• Task directions: Repeat the entries below exactly. Drop the pictures.

• Material shown:
--- --- ---

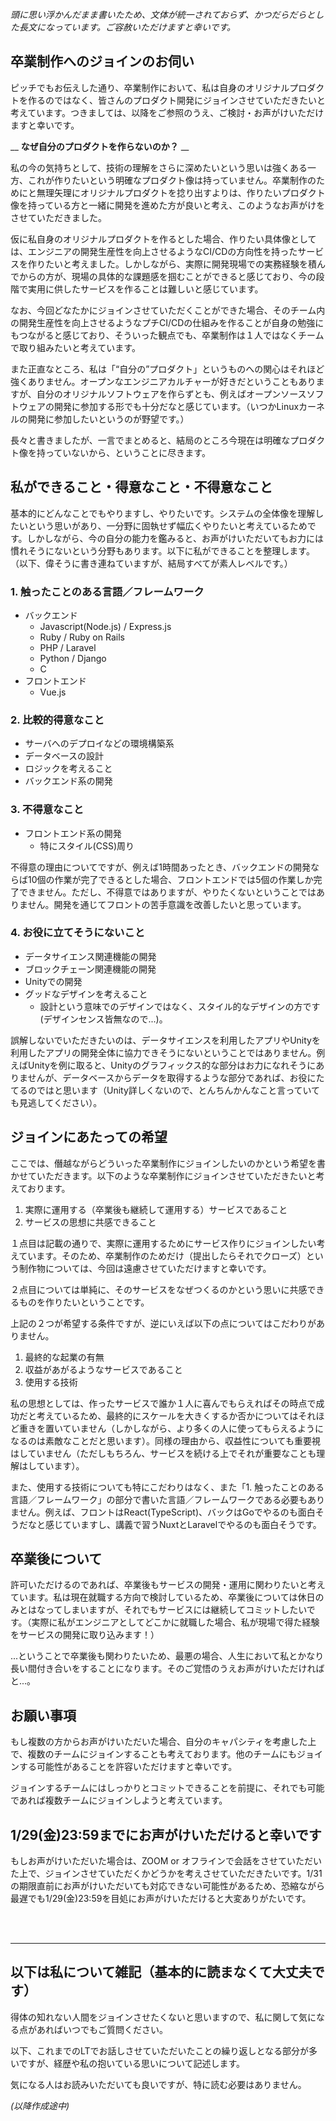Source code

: _頭に思い浮かんだまま書いたため、文体が統一されておらず、かつだらだらとした長文になっています。ご容赦いただけますと幸いです。_

## 卒業制作へのジョインのお伺い

ピッチでもお伝えした通り、卒業制作において、私は自身のオリジナルプロダクトを作るのではなく、皆さんのプロダクト開発にジョインさせていただきたいと考えています。つきましては、以降をご参照のうえ、ご検討・お声がけいただけますと幸いです。

__ **なぜ自分のプロダクトを作らないのか？** __

私の今の気持ちとして、技術の理解をさらに深めたいという思いは強くある一方、これが作りたいという明確なプロダクト像は持っていません。卒業制作のためにと無理矢理にオリジナルプロダクトを捻り出すよりは、作りたいプロダクト像を持っている方と一緒に開発を進めた方が良いと考え、このようなお声がけをさせていただきました。

仮に私自身のオリジナルプロダクトを作るとした場合、作りたい具体像としては、エンジニアの開発生産性を向上させるようなCI/CDの方向性を持ったサービスを作りたいと考えました。しかしながら、実際に開発現場での実務経験を積んでからの方が、現場の具体的な課題感を掴むことができると感じており、今の段階で実用に供したサービスを作ることは難しいと感じています。

なお、今回どなたかにジョインさせていただくことができた場合、そのチーム内の開発生産性を向上させるようなプチCI/CDの仕組みを作ることが自身の勉強にもつながると感じており、そういった観点でも、卒業制作は１人ではなくチームで取り組みたいと考えています。

また正直なところ、私は「“自分の”プロダクト」というものへの関心はそれほど強くありません。オープンなエンジニアカルチャーが好きだということもありますが、自分のオリジナルソフトウェアを作らずとも、例えばオープンソースソフトウェアの開発に参加する形でも十分だなと感じています。（いつかLinuxカーネルの開発に参加したいというのが野望です。）

長々と書きましたが、一言でまとめると、結局のところ今現在は明確なプロダクト像を持っていないから、ということに尽きます。

## 私ができること・得意なこと・不得意なこと

基本的にどんなことでもやりますし、やりたいです。システムの全体像を理解したいという思いがあり、一分野に固執せず幅広くやりたいと考えているためです。しかしながら、今の自分の能力を鑑みると、お声がけいただいてもお力には慣れそうにないという分野もあります。以下に私ができることを整理します。（以下、偉そうに書き連ねていますが、結局すべてが素人レベルです。）

### 1. 触ったことのある言語／フレームワーク

- バックエンド
  - Javascript(Node.js) / Express.js
  - Ruby / Ruby on Rails
  - PHP / Laravel
  - Python / Django
  - C
- フロントエンド
  - Vue.js

### 2. 比較的得意なこと

- サーバへのデプロイなどの環境構築系
- データベースの設計
- ロジックを考えること
- バックエンド系の開発

### 3. 不得意なこと

- フロントエンド系の開発
  - 特にスタイル(CSS)周り

不得意の理由についてですが、例えば1時間あったとき、バックエンドの開発ならば10個の作業が完了できるとした場合、フロントエンドでは5個の作業しか完了できません。ただし、不得意ではありますが、やりたくないということではありません。開発を通じてフロントの苦手意識を改善したいと思っています。

### 4. お役に立てそうにないこと

- データサイエンス関連機能の開発
- ブロックチェーン関連機能の開発
- Unityでの開発
- グッドなデザインを考えること
  - 設計という意味でのデザインではなく、スタイル的なデザインの方です(デザインセンス皆無なので...)。

誤解しないでいただきたいのは、データサイエンスを利用したアプリやUnityを利用したアプリの開発全体に協力できそうにないということではありません。例えばUnityを例に取ると、Unityのグラフィックス的な部分はお力になれそうにありませんが、データベースからデータを取得するような部分であれば、お役にたてるのではと思います（Unity詳しくないので、とんちんかんなこと言っていても見逃してください）。

## ジョインにあたっての希望

ここでは、僭越ながらどういった卒業制作にジョインしたいのかという希望を書かせていただきます。以下のような卒業制作にジョインさせていただきたいと考えております。

1. 実際に運用する（卒業後も継続して運用する）サービスであること
1. サービスの思想に共感できること

１点目は記載の通りで、実際に運用するためにサービス作りにジョインしたい考えています。そのため、卒業制作のためだけ（提出したらそれでクローズ）という制作物については、今回は遠慮させていただけますと幸いです。

２点目については単純に、そのサービスをなぜつくるのかという思いに共感できるものを作りたいということです。

上記の２つが希望する条件ですが、逆にいえば以下の点についてはこだわりがありません。

1. 最終的な起業の有無
1. 収益があがるようなサービスであること
1. 使用する技術

私の思想としては、作ったサービスで誰か１人に喜んでもらえればその時点で成功だと考えているため、最終的にスケールを大きくするか否かについてはそれほど重きを置いていません（しかしながら、より多くの人に使ってもらえるようになるのは素敵なことだと思います）。同様の理由から、収益性についても重要視はしていません（ただしもちろん、サービスを続ける上でそれが重要なことも理解はしています）。

また、使用する技術についても特にこだわりはなく、また「1. 触ったことのある言語／フレームワーク」の部分で書いた言語／フレームワークである必要もありません。例えば、フロントはReact(TypeScript)、バックはGoでやるのも面白そうだなと感じていますし、講義で習うNuxtとLaravelでやるのも面白そうです。

## 卒業後について

許可いただけるのであれば、卒業後もサービスの開発・運用に関わりたいと考えています。私は現在就職する方向で検討しているため、卒業後については休日のみとはなってしまいますが、それでもサービスには継続してコミットしたいです。（実際に私がエンジニアとしてどこかに就職した場合、私が現場で得た経験をサービスの開発に取り込みます！）

...ということで卒業後も関わりたいため、最悪の場合、人生において私とかなり長い間付き合いをすることになります。そのご覚悟のうえお声がけいただければと...。

## お願い事項

もし複数の方からお声がけいただいた場合、自分のキャパシティを考慮した上で、複数のチームにジョインすることも考えております。他のチームにもジョインする可能性があることを許容いただけますと幸いです。

ジョインするチームにはしっかりとコミットできることを前提に、それでも可能であれば複数チームにジョインしようと考えています。

## 1/29(金)23:59までにお声がけいただけると幸いです

もしお声がけいただいた場合は、ZOOM or オフラインで会話をさせていただいた上で、ジョインさせていただくかどうかを考えさせていただきたいです。1/31の期限直前にお声がけいただいても対応できない可能性があるため、恐縮ながら最遅でも1/29(金)23:59を目処にお声がけいただけると大変ありがたいです。

<br>
<br>

---

## 以下は私について雑記（基本的に読まなくて大丈夫です）

得体の知れない人間をジョインさせたくないと思いますので、私に関して気になる点があればいつでもご質問ください。

以下、これまでのLTでお話しさせていただいたことの繰り返しとなる部分が多いですが、経歴や私の抱いている思いについて記述します。

気になる人はお読みいただいても良いですが、特に読む必要はありません。

_(以降作成途中)_
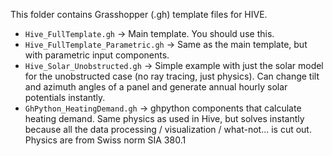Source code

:This folder contains Grasshopper (.gh) template files for HIVE.

- `Hive_FullTemplate.gh` -> Main template. You should use this.
- `Hive_FullTemplate_Parametric.gh` -> Same as the main template, but with parametric input components.
- `Hive_Solar_Unobstructed.gh` -> Simple example with just the solar model for the unobstructed case (no ray tracing, just physics). Can change tilt and azimuth angles of a panel and generate annual hourly solar potentials instantly.
- `GhPython_HeatingDemand.gh` -> ghpython components that calculate heating demand. Same physics as used in Hive, but solves instantly because all the data processing / visualization / what-not... is cut out. Physics are from Swiss norm SIA 380.1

--- --- ---

• Response to this exercise:
Source code

: _頭に思い浮かんだまま書いたため、文体が統一されておらず、かつだらだらとした長文になっています。ご容赦いただけますと幸いです。_

## 卒業制作へのジョインのお伺い

ピッチでもお伝えした通り、卒業制作において、私は自身のオリジナルプロダクトを作るのではなく、皆さんのプロダクト開発にジョインさせていただきたいと考えています。つきましては、以降をご参照のうえ、ご検討・お声がけいただけますと幸いです。

__ **なぜ自分のプロダクトを作らないのか？** __

私の今の気持ちとして、技術の理解をさらに深めたいという思いは強くある一方、これが作りたいという明確なプロダクト像は持っていません。卒業制作のためにと無理矢理にオリジナルプロダクトを捻り出すよりは、作りたいプロダクト像を持っている方と一緒に開発を進めた方が良いと考え、このようなお声がけをさせていただきました。

仮に私自身のオリジナルプロダクトを作るとした場合、作りたい具体像としては、エンジニアの開発生産性を向上させるようなCI/CDの方向性を持ったサービスを作りたいと考えました。しかしながら、実際に開発現場での実務経験を積んでからの方が、現場の具体的な課題感を掴むことができると感じており、今の段階で実用に供したサービスを作ることは難しいと感じています。

なお、今回どなたかにジョインさせていただくことができた場合、そのチーム内の開発生産性を向上させるようなプチCI/CDの仕組みを作ることが自身の勉強にもつながると感じており、そういった観点でも、卒業制作は１人ではなくチームで取り組みたいと考えています。

また正直なところ、私は「“自分の”プロダクト」というものへの関心はそれほど強くありません。オープンなエンジニアカルチャーが好きだということもありますが、自分のオリジナルソフトウェアを作らずとも、例えばオープンソースソフトウェアの開発に参加する形でも十分だなと感じています。（いつかLinuxカーネルの開発に参加したいというのが野望です。）

長々と書きましたが、一言でまとめると、結局のところ今現在は明確なプロダクト像を持っていないから、ということに尽きます。

## 私ができること・得意なこと・不得意なこと

基本的にどんなことでもやりますし、やりたいです。システムの全体像を理解したいという思いがあり、一分野に固執せず幅広くやりたいと考えているためです。しかしながら、今の自分の能力を鑑みると、お声がけいただいてもお力には慣れそうにないという分野もあります。以下に私ができることを整理します。（以下、偉そうに書き連ねていますが、結局すべてが素人レベルです。）

### 1. 触ったことのある言語／フレームワーク

- バックエンド
  - Javascript(Node.js) / Express.js
  - Ruby / Ruby on Rails
  - PHP / Laravel
  - Python / Django
  - C
- フロントエンド
  - Vue.js

### 2. 比較的得意なこと

- サーバへのデプロイなどの環境構築系
- データベースの設計
- ロジックを考えること
- バックエンド系の開発

### 3. 不得意なこと

- フロントエンド系の開発
  - 特にスタイル(CSS)周り

不得意の理由についてですが、例えば1時間あったとき、バックエンドの開発ならば10個の作業が完了できるとした場合、フロントエンドでは5個の作業しか完了できません。ただし、不得意ではありますが、やりたくないということではありません。開発を通じてフロントの苦手意識を改善したいと思っています。

### 4. お役に立てそうにないこと

- データサイエンス関連機能の開発
- ブロックチェーン関連機能の開発
- Unityでの開発
- グッドなデザインを考えること
  - 設計という意味でのデザインではなく、スタイル的なデザインの方です(デザインセンス皆無なので...)。

誤解しないでいただきたいのは、データサイエンスを利用したアプリやUnityを利用したアプリの開発全体に協力できそうにないということではありません。例えばUnityを例に取ると、Unityのグラフィックス的な部分はお力になれそうにありませんが、データベースからデータを取得するような部分であれば、お役にたてるのではと思います（Unity詳しくないので、とんちんかんなこと言っていても見逃してください）。

## ジョインにあたっての希望

ここでは、僭越ながらどういった卒業制作にジョインしたいのかという希望を書かせていただきます。以下のような卒業制作にジョインさせていただきたいと考えております。

1. 実際に運用する（卒業後も継続して運用する）サービスであること
1. サービスの思想に共感できること

１点目は記載の通りで、実際に運用するためにサービス作りにジョインしたい考えています。そのため、卒業制作のためだけ（提出したらそれでクローズ）という制作物については、今回は遠慮させていただけますと幸いです。

２点目については単純に、そのサービスをなぜつくるのかという思いに共感できるものを作りたいということです。

上記の２つが希望する条件ですが、逆にいえば以下の点についてはこだわりがありません。

1. 最終的な起業の有無
1. 収益があがるようなサービスであること
1. 使用する技術

私の思想としては、作ったサービスで誰か１人に喜んでもらえればその時点で成功だと考えているため、最終的にスケールを大きくするか否かについてはそれほど重きを置いていません（しかしながら、より多くの人に使ってもらえるようになるのは素敵なことだと思います）。同様の理由から、収益性についても重要視はしていません（ただしもちろん、サービスを続ける上でそれが重要なことも理解はしています）。

また、使用する技術についても特にこだわりはなく、また「1. 触ったことのある言語／フレームワーク」の部分で書いた言語／フレームワークである必要もありません。例えば、フロントはReact(TypeScript)、バックはGoでやるのも面白そうだなと感じていますし、講義で習うNuxtとLaravelでやるのも面白そうです。

## 卒業後について

許可いただけるのであれば、卒業後もサービスの開発・運用に関わりたいと考えています。私は現在就職する方向で検討しているため、卒業後については休日のみとはなってしまいますが、それでもサービスには継続してコミットしたいです。（実際に私がエンジニアとしてどこかに就職した場合、私が現場で得た経験をサービスの開発に取り込みます！）

...ということで卒業後も関わりたいため、最悪の場合、人生において私とかなり長い間付き合いをすることになります。そのご覚悟のうえお声がけいただければと...。

## お願い事項

もし複数の方からお声がけいただいた場合、自分のキャパシティを考慮した上で、複数のチームにジョインすることも考えております。他のチームにもジョインする可能性があることを許容いただけますと幸いです。

ジョインするチームにはしっかりとコミットできることを前提に、それでも可能であれば複数チームにジョインしようと考えています。

## 1/29(金)23:59までにお声がけいただけると幸いです

もしお声がけいただいた場合は、ZOOM or オフラインで会話をさせていただいた上で、ジョインさせていただくかどうかを考えさせていただきたいです。1/31の期限直前にお声がけいただいても対応できない可能性があるため、恐縮ながら最遅でも1/29(金)23:59を目処にお声がけいただけると大変ありがたいです。

<br>
<br>

---

## 以下は私について雑記（基本的に読まなくて大丈夫です）

得体の知れない人間をジョインさせたくないと思いますので、私に関して気になる点があればいつでもご質問ください。

以下、これまでのLTでお話しさせていただいたことの繰り返しとなる部分が多いですが、経歴や私の抱いている思いについて記述します。

気になる人はお読みいただいても良いですが、特に読む必要はありません。

_(以降作成途中)_
Source code

:This folder contains Grasshopper (.gh) template files for HIVE.

- `Hive_FullTemplate.gh` -> Main template. You should use this.
- `Hive_FullTemplate_Parametric.gh` -> Same as the main template, but with parametric input components.
- `Hive_Solar_Unobstructed.gh` -> Simple example with just the solar model for the unobstructed case (no ray tracing, just physics). Can change tilt and azimuth angles of a panel and generate annual hourly solar potentials instantly.
- `GhPython_HeatingDemand.gh` -> ghpython components that calculate heating demand. Same physics as used in Hive, but solves instantly because all the data processing / visualization / what-not... is cut out. Physics are from Swiss norm SIA 380.1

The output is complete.